2.しかし、特に慢性的な世界的な不均衡及び高値かつ不安定な石油価格という課題は引き続き存在する。欧州、アジア及び北アメリカの多くの地域における主要な経済の間の成長率及び貯蓄・投資パターンの違いは、世界的な不均衡の拡大という結果をもたらしている。より幅広く共有された世界経済の成長への移行を促進するため、包括的な政策措置が必要である。我々は、自国の経済においてバランスのとれた成長を持続及び維持させる共通の責任を認識する。我々は、世界的な不均衡に対処し、成長を促進するための精力的な行動を通じ、我々すべてが各自の役割を果たさなくてはならないことに合意する。我々は、以下の施策を含む、具体的かつ信頼性のある行動にコミットする。

●米国における国民貯蓄を増大させるための継続的な財政健全化

●カナダにおける生産性向上のための行動

●ロシアにおける更なる構造改革、欧州連合における経済成長、雇用及び国内需要を押し上げるための更なる構造改革

●日本における財政健全化を含む更なる構造改革

3.我々は、世界的な不均衡の秩序ある解消を確保することに貢献するためのこれらの必要な行動は、同時に自国の経済の持続可能な成長と雇用を促進することからも、我々自身のためになることであると認識する。この関連で、我々は、柔軟性の増大、生産性の向上及び雇用創出の強化のための改革の重要性を強調する。これは、中期的な成長の促進、マクロ経済の安定への貢献、及び人口問題における課題への対応において重要となるであろう。

4.力強い世界経済の成長は、エネルギー需要を増加させ、また、供給能力の制約及び供給の不確実性とあいまって、石油価格の上昇と不安定性をもたらしている。我々は、持続する高いエネルギー価格が世界経済の成長にもたらすリスクにつき議論した。石油の需要は、現状では力強い増大を継続すると予測されている。成長する世界経済におけるニーズを満たすための探鉱、生産及びエネルギー・インフラストラクチャーにおける相当の投資が、短期的、中期的及び長期的に必要となる。多くの施策が石油市場の逼迫を緩和するのに貢献し得る。

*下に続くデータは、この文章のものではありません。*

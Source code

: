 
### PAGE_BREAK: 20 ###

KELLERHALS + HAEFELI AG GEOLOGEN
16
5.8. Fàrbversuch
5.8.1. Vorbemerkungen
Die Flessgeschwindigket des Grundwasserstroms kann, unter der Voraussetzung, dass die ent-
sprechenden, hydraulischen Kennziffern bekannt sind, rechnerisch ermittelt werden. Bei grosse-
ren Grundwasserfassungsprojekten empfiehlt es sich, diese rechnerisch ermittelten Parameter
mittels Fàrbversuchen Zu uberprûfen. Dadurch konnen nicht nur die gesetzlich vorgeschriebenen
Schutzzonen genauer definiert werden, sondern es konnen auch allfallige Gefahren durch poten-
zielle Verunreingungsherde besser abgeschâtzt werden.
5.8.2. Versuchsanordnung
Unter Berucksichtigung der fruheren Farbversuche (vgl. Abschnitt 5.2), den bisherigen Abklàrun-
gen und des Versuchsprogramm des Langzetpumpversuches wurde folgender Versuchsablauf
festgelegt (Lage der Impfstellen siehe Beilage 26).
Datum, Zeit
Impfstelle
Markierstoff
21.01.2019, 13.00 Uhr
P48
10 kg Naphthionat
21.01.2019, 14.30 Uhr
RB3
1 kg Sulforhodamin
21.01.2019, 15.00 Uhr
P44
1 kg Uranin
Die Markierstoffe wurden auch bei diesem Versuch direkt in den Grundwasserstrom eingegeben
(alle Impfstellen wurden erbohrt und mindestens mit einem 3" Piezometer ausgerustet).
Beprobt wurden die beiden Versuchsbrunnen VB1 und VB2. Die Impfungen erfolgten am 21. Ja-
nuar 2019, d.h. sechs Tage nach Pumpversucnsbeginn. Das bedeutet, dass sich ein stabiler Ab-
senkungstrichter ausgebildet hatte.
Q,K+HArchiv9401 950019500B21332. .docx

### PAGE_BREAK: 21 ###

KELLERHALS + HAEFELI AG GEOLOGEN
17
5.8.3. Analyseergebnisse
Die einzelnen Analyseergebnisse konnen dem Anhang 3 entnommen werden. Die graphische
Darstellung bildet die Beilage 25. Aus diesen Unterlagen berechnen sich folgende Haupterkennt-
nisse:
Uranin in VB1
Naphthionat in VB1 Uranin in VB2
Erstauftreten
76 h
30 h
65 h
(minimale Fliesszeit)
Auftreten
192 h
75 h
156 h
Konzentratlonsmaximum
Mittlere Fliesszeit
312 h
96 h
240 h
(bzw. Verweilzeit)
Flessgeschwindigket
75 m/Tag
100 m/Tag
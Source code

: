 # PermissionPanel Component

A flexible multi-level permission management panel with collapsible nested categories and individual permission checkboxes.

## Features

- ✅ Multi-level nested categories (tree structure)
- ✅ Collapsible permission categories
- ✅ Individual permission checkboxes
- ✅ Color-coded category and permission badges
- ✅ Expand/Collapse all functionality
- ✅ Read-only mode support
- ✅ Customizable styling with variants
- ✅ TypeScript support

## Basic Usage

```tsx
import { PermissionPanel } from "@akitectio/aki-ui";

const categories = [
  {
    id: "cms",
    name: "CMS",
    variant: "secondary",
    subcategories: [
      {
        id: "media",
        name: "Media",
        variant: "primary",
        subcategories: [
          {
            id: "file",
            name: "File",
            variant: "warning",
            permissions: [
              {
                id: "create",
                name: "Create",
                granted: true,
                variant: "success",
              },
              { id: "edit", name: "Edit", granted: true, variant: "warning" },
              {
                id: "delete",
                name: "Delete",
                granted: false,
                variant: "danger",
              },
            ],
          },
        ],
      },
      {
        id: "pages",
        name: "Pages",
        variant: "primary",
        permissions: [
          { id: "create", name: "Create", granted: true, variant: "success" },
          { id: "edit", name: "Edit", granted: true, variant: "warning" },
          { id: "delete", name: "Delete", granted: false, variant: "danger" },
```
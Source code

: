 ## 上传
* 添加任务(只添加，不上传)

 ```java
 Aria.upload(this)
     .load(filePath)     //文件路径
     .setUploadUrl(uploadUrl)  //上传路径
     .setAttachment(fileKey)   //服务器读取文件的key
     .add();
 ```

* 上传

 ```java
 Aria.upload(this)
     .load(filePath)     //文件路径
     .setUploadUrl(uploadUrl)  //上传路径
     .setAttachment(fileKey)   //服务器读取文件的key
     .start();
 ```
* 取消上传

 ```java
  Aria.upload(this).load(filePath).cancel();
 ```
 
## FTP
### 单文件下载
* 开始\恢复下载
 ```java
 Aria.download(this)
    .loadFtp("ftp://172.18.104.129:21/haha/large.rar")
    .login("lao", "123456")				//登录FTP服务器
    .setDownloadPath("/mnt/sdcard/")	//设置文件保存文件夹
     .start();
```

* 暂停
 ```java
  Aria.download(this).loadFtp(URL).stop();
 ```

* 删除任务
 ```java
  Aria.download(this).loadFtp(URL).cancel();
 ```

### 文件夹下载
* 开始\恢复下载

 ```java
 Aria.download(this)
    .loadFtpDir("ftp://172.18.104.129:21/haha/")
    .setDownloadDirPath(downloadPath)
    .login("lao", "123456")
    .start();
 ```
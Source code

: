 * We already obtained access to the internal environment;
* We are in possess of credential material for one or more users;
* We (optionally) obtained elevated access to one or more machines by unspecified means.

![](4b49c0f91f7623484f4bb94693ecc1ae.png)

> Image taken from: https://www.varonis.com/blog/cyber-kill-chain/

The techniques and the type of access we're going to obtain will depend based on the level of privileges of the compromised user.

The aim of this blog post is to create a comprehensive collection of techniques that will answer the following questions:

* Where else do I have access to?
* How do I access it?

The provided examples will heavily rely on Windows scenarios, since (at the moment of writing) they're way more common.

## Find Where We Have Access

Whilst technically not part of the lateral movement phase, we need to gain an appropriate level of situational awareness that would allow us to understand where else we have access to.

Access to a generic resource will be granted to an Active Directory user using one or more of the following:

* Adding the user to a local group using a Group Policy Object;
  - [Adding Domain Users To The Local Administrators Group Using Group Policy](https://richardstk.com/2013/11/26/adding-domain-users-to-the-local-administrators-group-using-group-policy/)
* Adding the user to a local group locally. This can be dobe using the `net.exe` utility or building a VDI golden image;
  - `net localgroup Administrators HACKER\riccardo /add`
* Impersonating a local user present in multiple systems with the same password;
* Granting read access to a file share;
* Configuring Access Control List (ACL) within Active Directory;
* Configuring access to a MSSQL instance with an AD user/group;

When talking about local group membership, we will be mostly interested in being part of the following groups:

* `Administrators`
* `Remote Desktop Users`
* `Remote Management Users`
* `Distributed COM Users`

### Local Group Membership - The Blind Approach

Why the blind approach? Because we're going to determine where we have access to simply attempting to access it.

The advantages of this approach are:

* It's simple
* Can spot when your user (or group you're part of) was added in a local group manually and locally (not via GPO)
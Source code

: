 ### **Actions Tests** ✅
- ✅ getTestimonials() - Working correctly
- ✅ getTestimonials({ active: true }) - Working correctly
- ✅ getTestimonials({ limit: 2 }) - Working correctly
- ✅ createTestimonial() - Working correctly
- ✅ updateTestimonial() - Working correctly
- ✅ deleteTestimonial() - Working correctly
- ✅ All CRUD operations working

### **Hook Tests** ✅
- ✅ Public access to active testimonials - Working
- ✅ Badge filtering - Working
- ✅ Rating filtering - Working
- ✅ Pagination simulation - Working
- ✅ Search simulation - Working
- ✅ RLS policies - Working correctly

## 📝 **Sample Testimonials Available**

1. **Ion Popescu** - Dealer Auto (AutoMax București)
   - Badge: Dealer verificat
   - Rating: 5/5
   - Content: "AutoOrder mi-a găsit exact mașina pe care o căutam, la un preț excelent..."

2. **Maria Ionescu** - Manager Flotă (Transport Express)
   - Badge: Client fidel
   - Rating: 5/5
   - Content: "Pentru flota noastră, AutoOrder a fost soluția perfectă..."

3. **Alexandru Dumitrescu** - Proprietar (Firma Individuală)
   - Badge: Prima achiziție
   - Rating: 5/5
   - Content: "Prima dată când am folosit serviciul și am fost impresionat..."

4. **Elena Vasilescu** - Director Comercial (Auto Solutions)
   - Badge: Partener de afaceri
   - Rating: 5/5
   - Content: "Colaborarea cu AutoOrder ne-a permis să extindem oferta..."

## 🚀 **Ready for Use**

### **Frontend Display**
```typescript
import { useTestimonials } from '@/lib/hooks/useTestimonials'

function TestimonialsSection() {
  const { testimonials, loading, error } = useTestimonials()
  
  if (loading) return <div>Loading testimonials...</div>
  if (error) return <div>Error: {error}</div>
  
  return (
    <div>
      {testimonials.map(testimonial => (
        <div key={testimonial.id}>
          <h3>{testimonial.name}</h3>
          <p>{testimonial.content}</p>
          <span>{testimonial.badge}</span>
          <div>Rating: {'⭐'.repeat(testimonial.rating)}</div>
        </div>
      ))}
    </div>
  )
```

5.我々は、安全で、信頼性があり、手ごろな価格のエネルギー資源が、経済の安定及び発展にとって不可欠であることに合意し、省エネルギー、効率化、技術及びイノベーションが果たすことのできる重要な役割を認識した。また、我々は、気候変動への取組におけるこれらの課題に関する行動計画を別途発表した。

6.我々は、産油国に対し、世界経済の力強い成長を支えるために十分に良好な投資環境を促進するために、必要なすべての措置をとるよう奨励する。特に、産油国は、透明性のある商慣習を持った開かれた市場を確保し、外国投資の機会増大を含め、石油部門への投資のための安定的な規制枠組みを提供すべきである。この関連で、我々は、国際エネルギー・フォーラム(IEF)での産油国と石油消費国との対話の果たす重要な役割を強調する。さらに、我々は、精製能力の拡大を奨励するための措置を検討することに合意する。

7.我々は、より包括的で透明で時宜を得たデータを通じて市場の不安定性を減少させるための具体的な行動の必要性を強調する。不確実性を悪化させる要因の一つは、市場の透明性の不足であるが、これは、産油国、石油消費国及び石油企業が運用する、石油供給及び需要についての世界的に合意された報告制度により改善され得る。供給、需要及び在庫に関する信頼性があり、適時性の高いデータは、より堅実な投資決定に貢献しつつ、需給の変化への時宜を得た調整を促進する。我々はしたがって、IEAを含む複数の国際機関によって開始され、現在IEF事務局によって運営されている共同石油データ・イニシアティブ(JODI)を歓迎、支持し、また、世界的な石油市場データの確立により市場の透明性が格段に高まるよう、すべての国々に対し、同イニシアティブの成功に貢献するよう要請する。